70. It is difficult to compare and extrapolate the distributed generation forecasts from the utilities long-term procurement plans.

71. In guiding the utilities' long term planning process, we focus on developing an integrated resource approach, one that recognizes our policy priority for demand-side resource additions, and that optimizes generation and transmission resources.

72. There are about 600 Qualifying Facilities (QFs) under contract to PG&E, SCE, and SDG&E. These QFs supply power used to serve about one-fourth of the combined retail load for the three utilities.

73. The QF industry marked its beginning with the passage of the Public Utility Regulatory Policies Act (PURPA) of 1978 which required utilities to purchase QF power under certain terms and conditions.

74. By 2008, expired QF contract capacity is expected to exceed 1,000 MW and approach 1,800 MW by 2010.

75. We encourage both the QF community and the IOUs to be creative and flexible in negotiating the terms of renewed contracts for existing QF facilities.

76. The price for new capacity that results from a competitive all-source bidding process is the best way for an IOU to identify the basis for establishing the capacity payment that an existing QF seeking to renew a QF contract should receive.

77. The SRAC energy pricing formula is now out-of-date and inequitable.

78. It is important that the current methodologies to establish SRAC be modified.

79. The manner in which each utility identifies and manages price risk, in a manner that optimizes the value of its overall supply portfolio for the benefit of its bundled service customers, is the risk management function.

80. We do not find that there is a need for 300 MW of additional peaker capacity to be operational by 2005, either in the service area of PG&E or in the service area of SCE.

81. We direct the utilities to work cooperatively with CPA in areas where the utilities see a need to finance projects and the CPA can provide a favorable financing source.

82. Based on FERC's August 12, 2003 decision, all parties agree that the use of the "net" approach is appropriate for those QF and other on-site generation resources that contract with the utility for stand-by service.

83. The utilities short-term focus in the planning and procurement process should be on measuring the price risk exposure of its open portfolio position and managing that position, within a specified consumer risk tolerance level, in a manner that ultimately leads to the procurement and dispatch of power in a least-cost manner.

84. Portfolio risk should be reported using TeVar.

85. The Commission recognizes the importance of standardized risk reporting. By establishing a common benchmark, the Commission can assure itself that California's ratepayers, regardless of utility, are equally protected from adverse risk, and thereby can reap the benefits of reliable energy at low and stable rates.

86. We find a 99th percentile reporting will provide additional price volatility protection and should not be burdensome to the IOUs.

87. We find PG&E's and SDG&E's volumetric limits and length of contracts are reasonable.

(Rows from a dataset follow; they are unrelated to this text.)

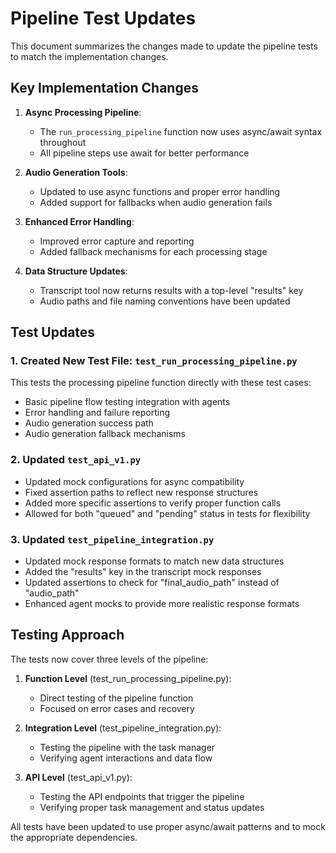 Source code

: # Pipeline Test Updates

This document summarizes the changes made to update the pipeline tests to match the implementation changes.

## Key Implementation Changes

1. **Async Processing Pipeline**:
   - The `run_processing_pipeline` function now uses async/await syntax throughout
   - All pipeline steps use await for better performance

2. **Audio Generation Tools**:
   - Updated to use async functions and proper error handling
   - Added support for fallbacks when audio generation fails

3. **Enhanced Error Handling**:
   - Improved error capture and reporting
   - Added fallback mechanisms for each processing stage

4. **Data Structure Updates**:
   - Transcript tool now returns results with a top-level "results" key
   - Audio paths and file naming conventions have been updated

## Test Updates

### 1. Created New Test File: `test_run_processing_pipeline.py`

This tests the processing pipeline function directly with these test cases:
- Basic pipeline flow testing integration with agents
- Error handling and failure reporting
- Audio generation success path
- Audio generation fallback mechanisms

### 2. Updated `test_api_v1.py`

- Updated mock configurations for async compatibility
- Fixed assertion paths to reflect new response structures
- Added more specific assertions to verify proper function calls
- Allowed for both "queued" and "pending" status in tests for flexibility

### 3. Updated `test_pipeline_integration.py`

- Updated mock response formats to match new data structures
- Added the "results" key in the transcript mock responses
- Updated assertions to check for "final_audio_path" instead of "audio_path"
- Enhanced agent mocks to provide more realistic response formats

## Testing Approach

The tests now cover three levels of the pipeline:

1. **Function Level** (test_run_processing_pipeline.py):
   - Direct testing of the pipeline function
   - Focused on error cases and recovery

2. **Integration Level** (test_pipeline_integration.py):
   - Testing the pipeline with the task manager
   - Verifying agent interactions and data flow

3. **API Level** (test_api_v1.py):
   - Testing the API endpoints that trigger the pipeline
   - Verifying proper task management and status updates

All tests have been updated to use proper async/await patterns and to mock the appropriate dependencies.
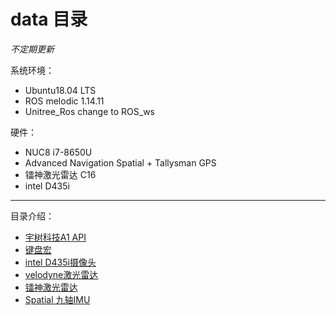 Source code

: # data 目录

*不定期更新*

系统环境： 
- Ubuntu18.04 LTS
- ROS melodic 1.14.11
- Unitree_Ros change to ROS_ws

硬件：
- NUC8 i7-8650U
- Advanced Navigation Spatial + Tallysman GPS
- 镭神激光雷达 C16
- intel D435i
----

目录介绍： 
* [宇树科技A1 API](API.md)   
* [键盘宏](keyboard.md)
* [intel D435i摄像头](intel-D435i.md)
* [velodyne激光雷达](Velodyne_16.md)
* [镭神激光雷达](lslidar_c16.md)
* [Spatial 九轴IMU](Spatial.md)




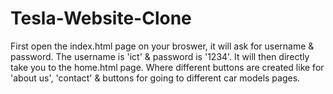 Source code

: # Tesla-Website-Clone
First open the index.html page on your broswer, it will ask for username & password. The username is 'ict' & password is '1234'.
It will then directly take you to the home.html page. Where different buttons are created like for 'about us', 'contact' & buttons for going to different car models pages. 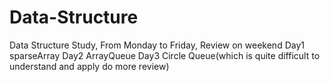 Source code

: # Data-Structure
  Data Structure Study, From Monday to Friday, Review on weekend
  Day1 sparseArray 
  Day2 ArrayQueue
  Day3 Circle Queue(which is quite difficult to understand and apply do more review)
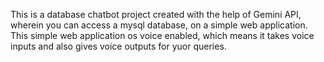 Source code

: This is a database chatbot project created with the help of Gemini API, wherein you can access a mysql database, on a simple web application.
This simple web application os voice enabled, which means it takes voice inputs and also gives voice outputs for yuor queries.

88. We find that it is beneficial to continue the PRG process.

Conclusions of Law

1. The Commission's legislative mandate is to ensure that all utility customers receive reliable service at just and reasonable rates, as specifically stated in Pub. Util. Code § 451 with § 701 giving the Commission power to undertake all necessary actions to properly regulate and supervise California's investor-owned utilities.

2. AB 57 and SB 1976, codified in Pub. Util. Code § 454.5, provides a regulatory procurement framework for the Commission.

3. In D.02-12-074, the Commission provisionally adopted a 15% reserve level subject to further revision in this proceeding. Based on the record developed in this proceeding, we should reaffirm and make permanent the 15 % reserve level.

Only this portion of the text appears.